ColabFold icon indicating copy to clipboard operation
ColabFold copied to clipboard

--msa-mode options without brackets and spaces?

Open Ni-Ar opened this issue 2 years ago • 6 comments

Context

I installed ColabFold in a conda environment that I activate before launching colab_batch on the HPC of my institute that has GPUs available. I followed the instructions to create a conda environment following more or less these steps from localcolabfold, but slightly differently. I created the environment today so I'm using the latest version.

When doing

conda activate colabfold
colabfold_batch --help

It all works well and returns:

usage: colabfold_batch [-h] [--stop-at-score STOP_AT_SCORE]
                       [--num-recycle NUM_RECYCLE] [--num-models {1,2,3,4,5}]
                       [--recompile-padding RECOMPILE_PADDING]
                       [--model-order MODEL_ORDER] [--host-url HOST_URL]
                       [--data DATA]
                       [--msa-mode {MMseqs2 UniRef+Environmental),MMseqs2 (UniRef only,single_sequence}]
                       [--model-type {auto,AlphaFold2-ptm,AlphaFold2-multimer}]
                       [--amber] [--templates] [--env] [--cpu]
                       [--rank {auto,plddt,ptmscore}]
                       [--pair-mode {unpaired,paired,unpaired+paired}]
                       [--recompile-all-models]
                       [--sort-queries-by {none,length,random}] [--zip]
                       [--overwrite-existing-results]
                       input results

positional arguments:
  input                 Can be one of the following: Directory with fasta/a3m
                        files, a csv/tsv file, a fasta file or an a3m file
  results               Directory to write the results to

optional arguments:
  -h, --help            show this help message and exit
  --stop-at-score STOP_AT_SCORE
.....

So I believe the installation worked well.

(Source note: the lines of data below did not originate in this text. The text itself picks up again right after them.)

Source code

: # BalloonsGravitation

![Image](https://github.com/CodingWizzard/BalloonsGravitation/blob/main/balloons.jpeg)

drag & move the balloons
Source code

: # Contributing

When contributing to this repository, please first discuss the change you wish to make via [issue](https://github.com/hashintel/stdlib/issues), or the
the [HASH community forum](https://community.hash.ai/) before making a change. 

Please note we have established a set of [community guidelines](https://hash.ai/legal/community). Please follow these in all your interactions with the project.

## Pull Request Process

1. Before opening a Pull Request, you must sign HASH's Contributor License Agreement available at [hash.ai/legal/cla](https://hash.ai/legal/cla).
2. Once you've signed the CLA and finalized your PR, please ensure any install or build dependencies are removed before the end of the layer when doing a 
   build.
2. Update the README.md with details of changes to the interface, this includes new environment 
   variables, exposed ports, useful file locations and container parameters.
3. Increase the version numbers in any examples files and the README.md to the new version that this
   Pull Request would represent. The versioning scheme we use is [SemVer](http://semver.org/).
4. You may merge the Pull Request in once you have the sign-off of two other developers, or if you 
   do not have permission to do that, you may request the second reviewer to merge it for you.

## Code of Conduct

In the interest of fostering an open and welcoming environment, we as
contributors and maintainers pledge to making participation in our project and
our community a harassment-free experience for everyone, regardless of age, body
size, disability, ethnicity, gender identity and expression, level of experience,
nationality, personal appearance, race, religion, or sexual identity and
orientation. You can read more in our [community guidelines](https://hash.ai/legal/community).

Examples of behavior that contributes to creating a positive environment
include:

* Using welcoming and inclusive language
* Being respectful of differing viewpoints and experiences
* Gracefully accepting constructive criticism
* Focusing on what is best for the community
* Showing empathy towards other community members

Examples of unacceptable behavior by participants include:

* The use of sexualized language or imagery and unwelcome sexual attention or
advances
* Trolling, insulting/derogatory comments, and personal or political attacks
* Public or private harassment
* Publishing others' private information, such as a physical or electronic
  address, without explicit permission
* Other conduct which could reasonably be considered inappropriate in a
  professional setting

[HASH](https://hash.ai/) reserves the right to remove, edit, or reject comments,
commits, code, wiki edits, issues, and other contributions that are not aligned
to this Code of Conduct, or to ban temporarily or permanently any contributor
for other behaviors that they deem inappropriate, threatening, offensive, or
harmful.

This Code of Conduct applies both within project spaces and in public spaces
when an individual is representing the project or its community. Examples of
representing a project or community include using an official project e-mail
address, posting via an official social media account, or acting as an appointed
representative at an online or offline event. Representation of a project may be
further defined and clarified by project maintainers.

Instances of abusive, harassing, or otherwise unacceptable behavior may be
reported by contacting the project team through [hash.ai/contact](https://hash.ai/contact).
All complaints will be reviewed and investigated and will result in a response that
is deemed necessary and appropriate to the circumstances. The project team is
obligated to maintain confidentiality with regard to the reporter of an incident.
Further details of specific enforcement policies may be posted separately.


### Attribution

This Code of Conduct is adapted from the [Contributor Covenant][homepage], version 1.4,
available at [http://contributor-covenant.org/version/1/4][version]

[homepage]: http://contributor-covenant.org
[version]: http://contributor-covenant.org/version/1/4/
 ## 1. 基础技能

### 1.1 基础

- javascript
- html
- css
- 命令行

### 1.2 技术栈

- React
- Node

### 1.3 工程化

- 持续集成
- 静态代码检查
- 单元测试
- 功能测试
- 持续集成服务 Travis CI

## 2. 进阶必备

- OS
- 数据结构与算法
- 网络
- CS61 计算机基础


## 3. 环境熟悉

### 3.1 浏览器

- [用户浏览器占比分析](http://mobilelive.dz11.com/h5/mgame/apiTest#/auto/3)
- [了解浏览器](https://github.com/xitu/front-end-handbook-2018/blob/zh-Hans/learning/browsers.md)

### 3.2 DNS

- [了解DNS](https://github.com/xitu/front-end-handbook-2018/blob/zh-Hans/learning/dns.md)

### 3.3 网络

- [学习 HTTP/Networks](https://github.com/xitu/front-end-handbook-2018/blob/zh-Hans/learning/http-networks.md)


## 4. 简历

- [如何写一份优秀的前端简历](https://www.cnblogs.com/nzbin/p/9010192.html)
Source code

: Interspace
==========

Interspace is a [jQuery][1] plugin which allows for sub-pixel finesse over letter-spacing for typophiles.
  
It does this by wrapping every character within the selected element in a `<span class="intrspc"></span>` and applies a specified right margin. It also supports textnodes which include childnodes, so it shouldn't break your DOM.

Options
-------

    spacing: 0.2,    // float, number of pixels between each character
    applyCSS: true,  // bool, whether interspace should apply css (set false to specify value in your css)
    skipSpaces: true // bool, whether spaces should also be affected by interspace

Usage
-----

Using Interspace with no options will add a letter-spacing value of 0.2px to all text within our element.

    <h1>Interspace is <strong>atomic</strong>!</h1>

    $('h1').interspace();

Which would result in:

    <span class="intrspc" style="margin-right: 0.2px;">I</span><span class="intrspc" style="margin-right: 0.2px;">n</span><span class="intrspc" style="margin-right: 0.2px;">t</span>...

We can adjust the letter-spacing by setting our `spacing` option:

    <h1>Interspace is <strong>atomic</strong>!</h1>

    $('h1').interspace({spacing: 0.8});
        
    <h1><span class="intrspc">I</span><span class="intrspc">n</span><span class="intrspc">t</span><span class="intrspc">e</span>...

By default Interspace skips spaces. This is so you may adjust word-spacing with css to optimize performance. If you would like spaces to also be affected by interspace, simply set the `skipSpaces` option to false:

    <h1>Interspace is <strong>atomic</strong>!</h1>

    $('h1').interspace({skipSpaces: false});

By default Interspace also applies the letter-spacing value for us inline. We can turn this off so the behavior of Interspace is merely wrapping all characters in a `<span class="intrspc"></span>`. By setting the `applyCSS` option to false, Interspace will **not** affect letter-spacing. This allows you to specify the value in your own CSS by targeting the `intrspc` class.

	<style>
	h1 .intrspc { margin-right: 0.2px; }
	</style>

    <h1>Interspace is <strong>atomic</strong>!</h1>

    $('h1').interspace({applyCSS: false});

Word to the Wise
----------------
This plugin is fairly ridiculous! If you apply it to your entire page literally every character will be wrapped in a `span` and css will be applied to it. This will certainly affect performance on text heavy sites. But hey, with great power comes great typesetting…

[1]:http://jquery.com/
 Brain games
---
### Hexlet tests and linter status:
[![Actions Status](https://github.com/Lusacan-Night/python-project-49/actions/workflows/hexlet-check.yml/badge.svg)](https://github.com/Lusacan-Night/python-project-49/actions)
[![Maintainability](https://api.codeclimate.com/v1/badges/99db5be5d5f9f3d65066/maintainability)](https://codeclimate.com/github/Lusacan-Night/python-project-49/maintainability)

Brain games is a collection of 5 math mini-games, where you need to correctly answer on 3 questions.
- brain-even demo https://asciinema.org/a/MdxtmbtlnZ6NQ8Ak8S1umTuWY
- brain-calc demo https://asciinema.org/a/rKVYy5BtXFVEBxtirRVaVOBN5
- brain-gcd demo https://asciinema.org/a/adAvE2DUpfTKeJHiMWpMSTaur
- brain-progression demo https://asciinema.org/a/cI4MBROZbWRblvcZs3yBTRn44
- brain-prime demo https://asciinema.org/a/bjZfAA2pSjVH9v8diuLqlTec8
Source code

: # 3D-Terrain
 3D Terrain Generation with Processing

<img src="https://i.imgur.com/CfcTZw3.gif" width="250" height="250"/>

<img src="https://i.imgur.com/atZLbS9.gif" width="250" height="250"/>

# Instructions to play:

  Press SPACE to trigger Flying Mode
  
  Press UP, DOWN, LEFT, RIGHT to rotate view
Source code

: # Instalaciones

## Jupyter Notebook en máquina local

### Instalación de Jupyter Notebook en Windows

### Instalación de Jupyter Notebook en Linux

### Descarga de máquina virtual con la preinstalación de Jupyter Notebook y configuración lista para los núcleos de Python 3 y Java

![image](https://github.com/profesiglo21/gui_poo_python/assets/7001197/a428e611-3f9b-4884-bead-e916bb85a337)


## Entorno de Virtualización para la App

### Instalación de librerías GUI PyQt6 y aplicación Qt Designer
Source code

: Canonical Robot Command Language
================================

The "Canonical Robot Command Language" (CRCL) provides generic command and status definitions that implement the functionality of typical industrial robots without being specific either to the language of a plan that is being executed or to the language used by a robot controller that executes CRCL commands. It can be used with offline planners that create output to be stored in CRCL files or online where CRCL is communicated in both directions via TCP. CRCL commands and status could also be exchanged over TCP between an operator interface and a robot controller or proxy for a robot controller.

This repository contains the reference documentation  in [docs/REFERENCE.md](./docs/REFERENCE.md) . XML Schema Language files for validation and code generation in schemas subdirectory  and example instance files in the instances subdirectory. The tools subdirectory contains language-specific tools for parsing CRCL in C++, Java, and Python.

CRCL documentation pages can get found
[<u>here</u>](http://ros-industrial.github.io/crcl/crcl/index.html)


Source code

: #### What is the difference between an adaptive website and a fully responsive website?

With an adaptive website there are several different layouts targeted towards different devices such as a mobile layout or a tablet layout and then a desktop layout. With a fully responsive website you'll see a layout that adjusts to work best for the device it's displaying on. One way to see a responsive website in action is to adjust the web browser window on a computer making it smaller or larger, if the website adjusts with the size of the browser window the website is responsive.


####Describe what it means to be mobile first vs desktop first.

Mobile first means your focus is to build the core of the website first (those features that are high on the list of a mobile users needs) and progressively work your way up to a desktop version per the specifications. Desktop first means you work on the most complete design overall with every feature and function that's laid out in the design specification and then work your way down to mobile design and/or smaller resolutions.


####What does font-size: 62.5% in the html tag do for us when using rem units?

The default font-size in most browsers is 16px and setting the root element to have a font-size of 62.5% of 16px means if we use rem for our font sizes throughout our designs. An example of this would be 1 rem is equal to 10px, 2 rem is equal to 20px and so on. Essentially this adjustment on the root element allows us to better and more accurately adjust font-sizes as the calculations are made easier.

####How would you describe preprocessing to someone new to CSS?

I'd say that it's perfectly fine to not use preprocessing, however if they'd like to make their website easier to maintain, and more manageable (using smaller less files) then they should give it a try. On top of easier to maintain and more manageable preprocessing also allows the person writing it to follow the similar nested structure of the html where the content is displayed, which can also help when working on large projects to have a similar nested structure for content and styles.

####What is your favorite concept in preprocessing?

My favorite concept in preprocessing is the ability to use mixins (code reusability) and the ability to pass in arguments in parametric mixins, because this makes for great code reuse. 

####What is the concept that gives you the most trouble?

To launch colabfold on my institute cluster I use the qsub. I wrote a small bash script that exports some needed variables and package the inputs and outputs to fit my folder structure to integrate the results in my current project.

If I do something like these as a minimal test to submit a job I do:

qsub -q ${QUEUE_NAME} -V -pe smp ${Num_Processes} -l gpu=${Num_GPUs} \
         -l virtual_free=${Num_Ram}M,h_vmem=${Num_Ram}M,h_rt=${Num_Hours}:59:00 \
         -b y \
         colabfold_batch ${INPUT_DIR} ${OUTPUT_DIR} --num-recycle 2 --num-models 1

it all works well.

Issue

The problem arise when I try to specify --msa-mode. In bash using parentheses and spaces just makes thing more annoying. So specifying --msa-mode MMseqs2 (UniRef+Environmental) or --msa-mode MMseqs2 \(UniRef+Environmental\) doesn't really work cause bash is too stupid compared to the python notebooks on google colab. The error message is just:

syntax error near unexpected token `('
`colabfold_batch ${INPUT_DIR} ${OUTPUT_DIR} --num-recycle 2 --num-models 1 --msa-mode MMseqs2 (UniRef+Environmental)'

Also I'm not really sure there's really a solution. My google foo found only this, which has no solution to my silly problem. I also tried combinations of quotes without success.

So would it be possible to change the options of --msa-mode to MMseqs2_UniRef+Environmental or MMseqs2_UniRef to make it more similar to single_sequence?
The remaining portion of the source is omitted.